Mehrere wissenschaftliche Organisationen und Universitäten, federführend aus Deutschland, hatten gemeinsam mit Kirchenvertretern zum dreitägigen Austausch an die Päpstliche Universität Gregoriana in Rom geladen: Im Mittelpunkt der Vorträge und Diskussionen standen Wege und Möglichkeiten einer „Integralen Ökologie“. Naturwissenschaften und Theologie blicken mit Sorge auf eine immer stärker von menschlichen Nutzungsansprüchen gekennzeichnete und oft genug bereits ausgebeutete Erde. Können wir das Ausbluten unseres Planeten noch verhindern – und hilft dabei vielleicht eine Kombination wissenschaftlich-rationaler Herangehensweisen mit Elementen spiritueller Erfahrung?

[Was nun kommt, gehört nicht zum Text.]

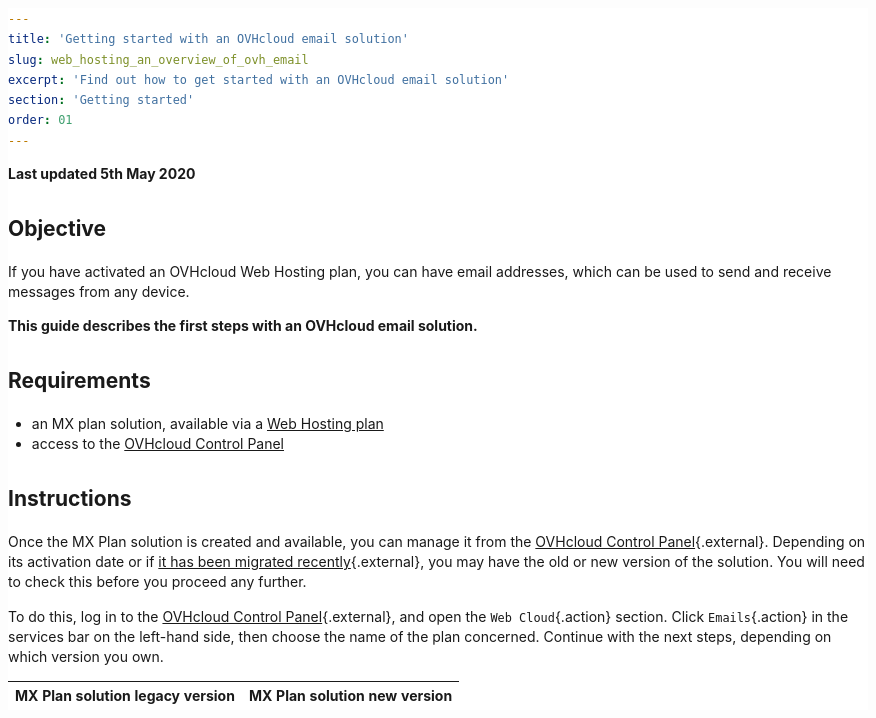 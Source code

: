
 ```yaml
---
title: 'Getting started with an OVHcloud email solution'
slug: web_hosting_an_overview_of_ovh_email
excerpt: 'Find out how to get started with an OVHcloud email solution'
section: 'Getting started'
order: 01
---
```


**Last updated 5th May 2020**

## Objective

If you have activated an OVHcloud Web Hosting plan, you can have email addresses, which can be used to send and receive messages from any device. 

**This guide describes the first steps with an OVHcloud email solution.**

## Requirements

- an MX plan solution, available via a [Web Hosting plan](https://www.ovh.com/world/web-hosting/)
- access to the [OVHcloud Control Panel](https://ca.ovh.com/auth/?action=gotomanager&from=https://www.ovh.com/world/&ovhSubsidiary=we)

## Instructions

Once the MX Plan solution is created and available, you can manage it from the [OVHcloud Control Panel](https://ca.ovh.com/auth/?action=gotomanager&from=https://www.ovh.com/world/&ovhSubsidiary=we){.external}. Depending on its activation date or if [it has been migrated recently](https://www.ovh.co.uk/mxplan-migration/){.external}, you may have the old or new version of the solution. You will need to check this before you proceed any further. 

To do this, log in to the [OVHcloud Control Panel](https://ca.ovh.com/auth/?action=gotomanager&from=https://www.ovh.com/world/&ovhSubsidiary=we){.external}, and open the `Web Cloud`{.action} section. Click `Emails`{.action} in the services bar on the left-hand side, then choose the name of the plan concerned. Continue with the next steps, depending on which version you own.

|MX Plan solution legacy version|MX Plan solution new version|
|---|---|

„Die ökologische Krise der Welt ist zugleich eine tiefe soziale Krise. Es bedarf der Zusammenwirkung von allen Menschen guten Willens, um die Weltgemeinschaft in eine nachhaltige Lebensweise zu führen. Nüchterne Wissenschaft und spirituelle Erfahrung können hierfür gemeinsam beitragen“, stellt Prof. Dr. Ulrich Bartosch fest, Präsident der Universität Passau. Er hatte 2015 im Erscheinungsjahr der Umwelt- und Sozial-Enzyklika „Laudato si‘“, ein Projekt der Katholischen Universität Eichstätt-Ingolstadt und der Vereinigung Deutscher Wissenschaftler, begonnen und seither geleitet. Seit seinem Wechsel an die Universität Passau sind hiesige Wissenschaftlerinnen und Wissenschaftler hinzugetreten. Gemeinsam mit dem Club of Rome (CoR) und dessen Konzept „Aufklärung 2.0“ ergeben sich zahlreiche Anknüpfungspunkte für die Wissenschaft auch in der Beantwortung letzter und letztgültiger Fragen – bis hin zu einer neuen Spiritualität der Bewahrung. Der Ehrenvorsitzende des CoR Prof. Dr. Ernst Ulrich von Weizsäcker war einer der Keynote-Speaker der Konferenz.
„Viele Vorträge zeigten sehr deutlich das Ringen um ein ökologisch adäquates Verhalten des Menschen, gerade auch im Kontext des globalen Südens, der viele der essentiellen Herausforderungen unmittelbarer und durchschlagender erfährt als die durchrationalisierte Welt des Nordens“, äußert sich Prof. Dr. Werner Gamerith, Beauftragter für Nachhaltigkeit an der Universität Passau, zu den Erfahrungen aus Rom. „In Lateinamerika beispielweise zeigt sich deutlich, dass der überdimensionierte Ressourcenabbau seine Grenzen vielerorts überschritten hat und bereits breiten Widerstand in der Bevölkerung generiert, dem sich auch die Machtlosen und Unterprivilegierten anschließen. Katholische Universitäten und Bildungseinrichtungen verleihen diesem Protest eine wirkungsvolle Stimme.“ Von der Universität Passau beteiligte sich auch Prof. Dr. Bernhard Bleyer, Lehrstuhl für Theologische Ethik, an den römischen Diskussionen, der in seinem Vortrag einen kritischen Blick auf die Maßzahlen und Indikatoren der menschlichen Entwicklung warf.
Insgesamt rund 40 internationale Fachleute u.a. aus Deutschland, Italien, Großbritannien, den USA, Costa Rica, Kolumbien, Argentinien, den Philippinen, China und dem subsaharischen Afrika, großteils live und manchmal digital zugeschaltet, referierten vor der imposanten Kulisse der Gregoriana. Hinzu kamen weitere Gäste und Interessierte aus dem wissenschaftlichen Bereich, der Kirche und kirchenaffinen Bereichen.
Neben der Päpstlichen Universität und der Universität Passau wirkten an der Organisation der Konferenz die Katholische Universität Eichstätt-Ingolstadt, die Vereinigung Deutscher Wissenschaftler VDW, der Club of Rome und das Potsdam-Institut für Klimafolgenforschung PIK mit.
Eine weitere Tagung für 2023 oder 2024 ist im Gespräch. Auf Einladung des Deutschen Botschafters am Heiligen Stuhl, Dr. Bernhard Kotsch, und seiner Frau vertiefte das Ehepaar Bartosch die Themen der Konferenz und Fragen der Hochschulpolitik im persönlichen Gespräch. Dabei wurde auch ein mögliches Treffen an der Universität Passau ins Auge gefasst.